There's Something Wrong with the Children is a creepy horror film with a simple premise that goes absolutely wild in the final act, resulting in an enjoyable horror film to watch from home this January. 

 

Blumhouse produces a massive amount of horror films each year, ensuring that both experienced and first time creators are seeing their horror stories be brought to life, whether it be for streaming or for the big screen. They recently hit gold with M3GAN, which is currently making waves at the box office, but they have another solid horror film heading straight to your living room this month with There’s Something Wrong with the Children

 

While the title tells you everything you need to know about this film’s story, the atmosphere is truly unsettling throughout the film which has the audience on edge to begin with. What starts off as a simple weekend away for two couples turns into something far more sinister after one couple’s children disappear. Upon returning, the other couple begins to notice that there is something clearly not right about the children, whether their parents want to see it or not. 

 

For the first two acts, the film plays tricks on the main characters, which will leave you questioning whether the main characters are imagining what they think the children are up to, or if there is something wrong with the children. It starts off with some creepy but relatively small moments, forcing the adults to fight.
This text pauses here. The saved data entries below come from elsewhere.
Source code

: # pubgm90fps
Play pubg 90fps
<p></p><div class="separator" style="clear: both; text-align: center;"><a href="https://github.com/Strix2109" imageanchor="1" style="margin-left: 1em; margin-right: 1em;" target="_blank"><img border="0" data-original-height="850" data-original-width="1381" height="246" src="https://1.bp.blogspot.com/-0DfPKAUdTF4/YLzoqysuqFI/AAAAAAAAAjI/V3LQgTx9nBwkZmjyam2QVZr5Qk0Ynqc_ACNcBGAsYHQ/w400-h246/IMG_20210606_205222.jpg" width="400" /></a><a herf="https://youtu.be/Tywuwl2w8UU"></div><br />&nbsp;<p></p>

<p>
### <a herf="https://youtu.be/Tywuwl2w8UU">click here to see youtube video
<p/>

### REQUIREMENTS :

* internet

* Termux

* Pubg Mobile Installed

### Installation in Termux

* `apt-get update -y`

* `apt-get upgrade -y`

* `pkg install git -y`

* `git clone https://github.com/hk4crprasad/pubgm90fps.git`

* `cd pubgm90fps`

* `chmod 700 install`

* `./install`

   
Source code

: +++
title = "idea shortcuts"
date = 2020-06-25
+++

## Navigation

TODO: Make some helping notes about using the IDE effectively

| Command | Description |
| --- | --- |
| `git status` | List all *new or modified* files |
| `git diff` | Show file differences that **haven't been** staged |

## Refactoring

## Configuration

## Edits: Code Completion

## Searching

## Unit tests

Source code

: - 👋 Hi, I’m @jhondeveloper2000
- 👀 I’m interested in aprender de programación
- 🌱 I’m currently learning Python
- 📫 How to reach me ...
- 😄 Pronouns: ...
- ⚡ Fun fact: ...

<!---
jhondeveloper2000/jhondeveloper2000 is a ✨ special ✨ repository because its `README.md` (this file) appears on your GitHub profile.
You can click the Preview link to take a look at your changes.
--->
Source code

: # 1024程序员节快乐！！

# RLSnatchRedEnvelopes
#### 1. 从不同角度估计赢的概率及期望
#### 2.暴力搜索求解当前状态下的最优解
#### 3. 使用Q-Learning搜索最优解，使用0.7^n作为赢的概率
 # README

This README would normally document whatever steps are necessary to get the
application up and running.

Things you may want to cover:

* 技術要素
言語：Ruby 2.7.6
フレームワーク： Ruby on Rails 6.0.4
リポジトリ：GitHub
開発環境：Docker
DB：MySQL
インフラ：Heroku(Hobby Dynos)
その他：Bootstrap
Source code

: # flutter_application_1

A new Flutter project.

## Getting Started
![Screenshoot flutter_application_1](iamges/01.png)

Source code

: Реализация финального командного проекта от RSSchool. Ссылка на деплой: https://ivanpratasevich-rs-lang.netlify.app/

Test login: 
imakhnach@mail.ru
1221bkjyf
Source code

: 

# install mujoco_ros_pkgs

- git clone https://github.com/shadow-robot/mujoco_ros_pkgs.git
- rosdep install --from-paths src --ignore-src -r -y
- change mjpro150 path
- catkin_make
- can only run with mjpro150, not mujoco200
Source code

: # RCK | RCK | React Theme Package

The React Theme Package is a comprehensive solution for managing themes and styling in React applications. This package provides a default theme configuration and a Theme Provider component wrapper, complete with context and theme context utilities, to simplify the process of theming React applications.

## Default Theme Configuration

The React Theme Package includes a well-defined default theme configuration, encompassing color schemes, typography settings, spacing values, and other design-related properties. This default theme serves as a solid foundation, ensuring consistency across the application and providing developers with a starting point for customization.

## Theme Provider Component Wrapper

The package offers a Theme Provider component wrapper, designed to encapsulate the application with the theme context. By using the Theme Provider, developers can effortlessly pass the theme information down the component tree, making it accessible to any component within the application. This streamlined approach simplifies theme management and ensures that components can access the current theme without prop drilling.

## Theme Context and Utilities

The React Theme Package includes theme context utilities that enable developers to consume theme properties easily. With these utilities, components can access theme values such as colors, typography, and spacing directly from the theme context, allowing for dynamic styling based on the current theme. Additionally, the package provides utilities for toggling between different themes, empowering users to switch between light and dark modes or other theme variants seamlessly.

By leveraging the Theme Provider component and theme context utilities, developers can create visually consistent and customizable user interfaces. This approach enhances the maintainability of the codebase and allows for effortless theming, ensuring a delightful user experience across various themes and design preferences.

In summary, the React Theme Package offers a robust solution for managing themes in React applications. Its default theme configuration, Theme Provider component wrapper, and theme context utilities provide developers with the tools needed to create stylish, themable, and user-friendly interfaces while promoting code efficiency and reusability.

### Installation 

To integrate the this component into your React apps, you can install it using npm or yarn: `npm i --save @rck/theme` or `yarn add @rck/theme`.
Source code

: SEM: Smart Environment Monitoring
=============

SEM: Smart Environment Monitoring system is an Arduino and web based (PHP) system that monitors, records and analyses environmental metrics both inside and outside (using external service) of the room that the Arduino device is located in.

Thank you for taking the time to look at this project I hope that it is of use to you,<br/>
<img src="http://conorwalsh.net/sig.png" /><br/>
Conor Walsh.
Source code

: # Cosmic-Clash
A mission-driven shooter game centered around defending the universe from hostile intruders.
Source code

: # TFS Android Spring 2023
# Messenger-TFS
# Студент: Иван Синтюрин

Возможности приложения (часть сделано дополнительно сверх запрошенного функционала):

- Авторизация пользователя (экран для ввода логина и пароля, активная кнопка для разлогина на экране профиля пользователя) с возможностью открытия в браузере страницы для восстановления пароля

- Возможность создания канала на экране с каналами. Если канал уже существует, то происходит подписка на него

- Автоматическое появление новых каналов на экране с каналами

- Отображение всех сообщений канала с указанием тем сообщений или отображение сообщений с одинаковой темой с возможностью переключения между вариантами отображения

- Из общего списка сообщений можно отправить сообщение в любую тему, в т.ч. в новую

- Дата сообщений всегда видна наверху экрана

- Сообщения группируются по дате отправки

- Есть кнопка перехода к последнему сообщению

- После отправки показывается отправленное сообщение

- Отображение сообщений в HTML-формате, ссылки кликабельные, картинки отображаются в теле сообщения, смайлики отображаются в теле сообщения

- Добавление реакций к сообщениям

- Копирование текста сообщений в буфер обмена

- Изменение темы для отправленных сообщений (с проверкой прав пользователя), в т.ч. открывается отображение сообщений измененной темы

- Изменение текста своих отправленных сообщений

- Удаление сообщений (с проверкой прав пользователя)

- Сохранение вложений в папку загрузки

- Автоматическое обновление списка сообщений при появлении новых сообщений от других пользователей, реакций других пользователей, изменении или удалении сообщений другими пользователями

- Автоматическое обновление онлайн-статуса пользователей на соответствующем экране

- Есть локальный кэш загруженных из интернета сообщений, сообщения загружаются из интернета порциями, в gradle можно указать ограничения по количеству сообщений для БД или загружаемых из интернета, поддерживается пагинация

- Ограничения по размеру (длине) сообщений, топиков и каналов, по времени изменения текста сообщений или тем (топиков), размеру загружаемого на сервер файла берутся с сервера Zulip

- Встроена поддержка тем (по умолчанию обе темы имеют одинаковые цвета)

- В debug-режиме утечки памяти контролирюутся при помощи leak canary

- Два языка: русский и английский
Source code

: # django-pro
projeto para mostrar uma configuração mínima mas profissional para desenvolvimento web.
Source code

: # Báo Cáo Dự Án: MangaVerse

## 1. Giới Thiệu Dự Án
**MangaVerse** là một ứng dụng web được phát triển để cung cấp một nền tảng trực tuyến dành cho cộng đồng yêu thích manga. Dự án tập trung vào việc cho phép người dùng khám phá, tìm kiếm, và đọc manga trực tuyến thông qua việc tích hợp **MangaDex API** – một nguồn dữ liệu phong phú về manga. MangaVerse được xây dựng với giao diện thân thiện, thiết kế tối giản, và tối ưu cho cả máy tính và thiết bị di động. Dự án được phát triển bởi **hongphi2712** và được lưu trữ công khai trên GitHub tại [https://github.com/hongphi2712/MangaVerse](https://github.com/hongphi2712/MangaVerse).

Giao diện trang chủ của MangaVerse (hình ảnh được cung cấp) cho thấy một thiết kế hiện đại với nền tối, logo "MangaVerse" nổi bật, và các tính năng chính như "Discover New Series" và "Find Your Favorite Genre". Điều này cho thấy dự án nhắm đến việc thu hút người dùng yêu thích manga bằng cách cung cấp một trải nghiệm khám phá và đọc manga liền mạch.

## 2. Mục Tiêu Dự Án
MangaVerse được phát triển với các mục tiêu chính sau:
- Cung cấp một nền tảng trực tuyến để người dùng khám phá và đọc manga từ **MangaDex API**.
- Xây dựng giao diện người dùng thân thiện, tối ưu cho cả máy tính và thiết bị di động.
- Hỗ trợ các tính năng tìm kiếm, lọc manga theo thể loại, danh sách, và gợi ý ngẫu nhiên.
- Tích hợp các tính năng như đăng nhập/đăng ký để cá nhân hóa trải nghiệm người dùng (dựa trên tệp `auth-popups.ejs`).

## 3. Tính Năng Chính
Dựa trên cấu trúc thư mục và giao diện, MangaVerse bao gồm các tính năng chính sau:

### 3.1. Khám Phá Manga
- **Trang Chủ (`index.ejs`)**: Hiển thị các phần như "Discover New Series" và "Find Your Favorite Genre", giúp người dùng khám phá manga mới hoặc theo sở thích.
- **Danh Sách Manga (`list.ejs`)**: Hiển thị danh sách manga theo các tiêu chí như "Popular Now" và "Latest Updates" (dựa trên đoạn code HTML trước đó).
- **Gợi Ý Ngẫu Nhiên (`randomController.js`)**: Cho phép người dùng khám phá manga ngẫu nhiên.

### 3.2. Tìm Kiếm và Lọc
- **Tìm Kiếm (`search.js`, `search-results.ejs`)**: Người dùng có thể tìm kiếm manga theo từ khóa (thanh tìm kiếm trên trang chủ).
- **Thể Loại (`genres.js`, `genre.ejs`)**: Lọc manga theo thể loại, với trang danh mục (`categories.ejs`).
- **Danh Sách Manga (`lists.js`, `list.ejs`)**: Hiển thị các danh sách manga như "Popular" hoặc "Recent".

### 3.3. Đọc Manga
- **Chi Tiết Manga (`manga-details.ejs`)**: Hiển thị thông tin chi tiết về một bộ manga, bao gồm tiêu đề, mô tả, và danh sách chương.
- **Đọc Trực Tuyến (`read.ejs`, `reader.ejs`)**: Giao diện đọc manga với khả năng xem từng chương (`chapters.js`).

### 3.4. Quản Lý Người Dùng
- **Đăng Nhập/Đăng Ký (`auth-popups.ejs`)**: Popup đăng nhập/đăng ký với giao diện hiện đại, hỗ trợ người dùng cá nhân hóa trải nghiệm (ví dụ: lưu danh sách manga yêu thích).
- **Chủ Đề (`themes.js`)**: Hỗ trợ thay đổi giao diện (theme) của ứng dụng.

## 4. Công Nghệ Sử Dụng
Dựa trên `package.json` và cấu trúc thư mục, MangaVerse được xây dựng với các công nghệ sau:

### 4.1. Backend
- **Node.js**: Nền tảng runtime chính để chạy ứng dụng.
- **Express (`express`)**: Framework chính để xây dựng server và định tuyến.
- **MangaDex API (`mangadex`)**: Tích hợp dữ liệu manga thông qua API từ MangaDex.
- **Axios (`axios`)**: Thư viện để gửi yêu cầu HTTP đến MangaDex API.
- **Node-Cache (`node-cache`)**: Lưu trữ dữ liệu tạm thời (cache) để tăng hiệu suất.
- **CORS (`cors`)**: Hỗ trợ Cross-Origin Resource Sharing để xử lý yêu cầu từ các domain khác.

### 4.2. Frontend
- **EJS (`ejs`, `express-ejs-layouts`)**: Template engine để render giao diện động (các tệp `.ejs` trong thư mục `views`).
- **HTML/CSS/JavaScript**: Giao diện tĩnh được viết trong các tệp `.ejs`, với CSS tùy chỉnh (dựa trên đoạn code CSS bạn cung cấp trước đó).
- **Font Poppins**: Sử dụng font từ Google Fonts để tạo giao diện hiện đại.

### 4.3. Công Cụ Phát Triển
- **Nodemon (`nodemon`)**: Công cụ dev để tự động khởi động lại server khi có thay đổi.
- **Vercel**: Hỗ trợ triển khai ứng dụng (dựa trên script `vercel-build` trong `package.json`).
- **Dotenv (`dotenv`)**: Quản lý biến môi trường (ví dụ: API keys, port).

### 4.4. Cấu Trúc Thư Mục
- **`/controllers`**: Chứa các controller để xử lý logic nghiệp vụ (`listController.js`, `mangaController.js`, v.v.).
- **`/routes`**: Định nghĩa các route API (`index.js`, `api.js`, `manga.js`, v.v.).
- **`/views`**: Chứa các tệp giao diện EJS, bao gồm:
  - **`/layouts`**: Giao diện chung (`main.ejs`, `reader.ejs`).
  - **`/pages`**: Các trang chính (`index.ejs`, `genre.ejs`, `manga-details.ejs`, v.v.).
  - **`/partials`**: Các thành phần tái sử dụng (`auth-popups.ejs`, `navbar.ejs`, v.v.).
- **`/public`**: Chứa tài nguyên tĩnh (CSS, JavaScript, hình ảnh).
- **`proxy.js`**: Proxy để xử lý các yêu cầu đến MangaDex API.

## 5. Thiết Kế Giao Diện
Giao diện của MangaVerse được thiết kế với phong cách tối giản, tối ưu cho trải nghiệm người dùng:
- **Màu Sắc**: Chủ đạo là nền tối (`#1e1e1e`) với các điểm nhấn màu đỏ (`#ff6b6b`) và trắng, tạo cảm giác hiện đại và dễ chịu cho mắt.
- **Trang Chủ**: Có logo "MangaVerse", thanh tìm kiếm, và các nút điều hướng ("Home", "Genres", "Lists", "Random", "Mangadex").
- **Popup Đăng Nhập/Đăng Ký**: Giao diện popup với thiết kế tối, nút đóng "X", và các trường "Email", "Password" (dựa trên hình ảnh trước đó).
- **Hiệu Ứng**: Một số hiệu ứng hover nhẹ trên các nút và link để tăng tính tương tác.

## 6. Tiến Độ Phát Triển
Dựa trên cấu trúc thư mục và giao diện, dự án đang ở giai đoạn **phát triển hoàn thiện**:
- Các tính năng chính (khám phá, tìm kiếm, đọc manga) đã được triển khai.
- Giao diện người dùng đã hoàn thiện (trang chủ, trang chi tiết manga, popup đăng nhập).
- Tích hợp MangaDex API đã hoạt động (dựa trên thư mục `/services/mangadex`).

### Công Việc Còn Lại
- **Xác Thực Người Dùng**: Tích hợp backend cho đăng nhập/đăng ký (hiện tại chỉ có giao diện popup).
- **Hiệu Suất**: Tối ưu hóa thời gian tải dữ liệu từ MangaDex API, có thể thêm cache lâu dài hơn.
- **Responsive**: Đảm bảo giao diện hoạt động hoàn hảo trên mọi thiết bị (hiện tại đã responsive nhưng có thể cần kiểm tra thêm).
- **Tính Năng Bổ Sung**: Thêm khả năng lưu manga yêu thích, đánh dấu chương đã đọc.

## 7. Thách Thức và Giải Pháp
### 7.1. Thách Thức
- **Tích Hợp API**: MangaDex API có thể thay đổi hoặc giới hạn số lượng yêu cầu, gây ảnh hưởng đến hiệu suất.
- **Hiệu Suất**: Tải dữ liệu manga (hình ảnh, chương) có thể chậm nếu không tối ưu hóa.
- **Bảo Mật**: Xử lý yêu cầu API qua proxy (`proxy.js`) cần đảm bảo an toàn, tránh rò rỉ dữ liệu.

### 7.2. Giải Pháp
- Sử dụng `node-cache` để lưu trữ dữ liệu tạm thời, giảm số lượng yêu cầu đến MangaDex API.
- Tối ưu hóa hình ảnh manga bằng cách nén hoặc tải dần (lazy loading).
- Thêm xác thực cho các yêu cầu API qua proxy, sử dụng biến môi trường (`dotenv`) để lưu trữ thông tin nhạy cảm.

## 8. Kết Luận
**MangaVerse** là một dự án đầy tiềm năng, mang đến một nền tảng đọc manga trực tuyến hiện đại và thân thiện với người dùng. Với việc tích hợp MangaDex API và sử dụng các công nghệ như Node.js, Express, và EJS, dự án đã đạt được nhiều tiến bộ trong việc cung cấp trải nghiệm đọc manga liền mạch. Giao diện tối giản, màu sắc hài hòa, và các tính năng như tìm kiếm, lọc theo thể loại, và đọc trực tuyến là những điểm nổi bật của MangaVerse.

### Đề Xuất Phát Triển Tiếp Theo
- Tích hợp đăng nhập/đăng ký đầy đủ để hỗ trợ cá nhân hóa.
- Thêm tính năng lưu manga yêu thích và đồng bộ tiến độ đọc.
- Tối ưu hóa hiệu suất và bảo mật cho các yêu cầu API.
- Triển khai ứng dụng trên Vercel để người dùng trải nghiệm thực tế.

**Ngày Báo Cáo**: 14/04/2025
It is smart writing that places the emphasis on the characters rather than the grotesque images to create rising tension, building towards the film’s big final act.

 

By the time the film reaches the final act, tensions are high and it goes absolutely wild in the most entertaining way imaginable. It gets shockingly gory, incredibly intense, and is a true thrill ride to the film’s final scene. Sure, it is a lot all at once that probably could have been built up to a little better, as the film goes from about thirty to one hundred in the matter of one scene. But given the ninety minute run time, it’s just fun to have a bonkers final thirty minutes to this little horror film. I was legitimately worried and disturbed by what was happening on screen, which is exactly what you want for a horror film. While the screenplay leaves a lot unanswered as to what is actually wrong with the children, there is enough there for the audience to draw their own conclusion, as lots of small details are placed throughout the story that hint at what has happened when you think about everything you have just witnessed.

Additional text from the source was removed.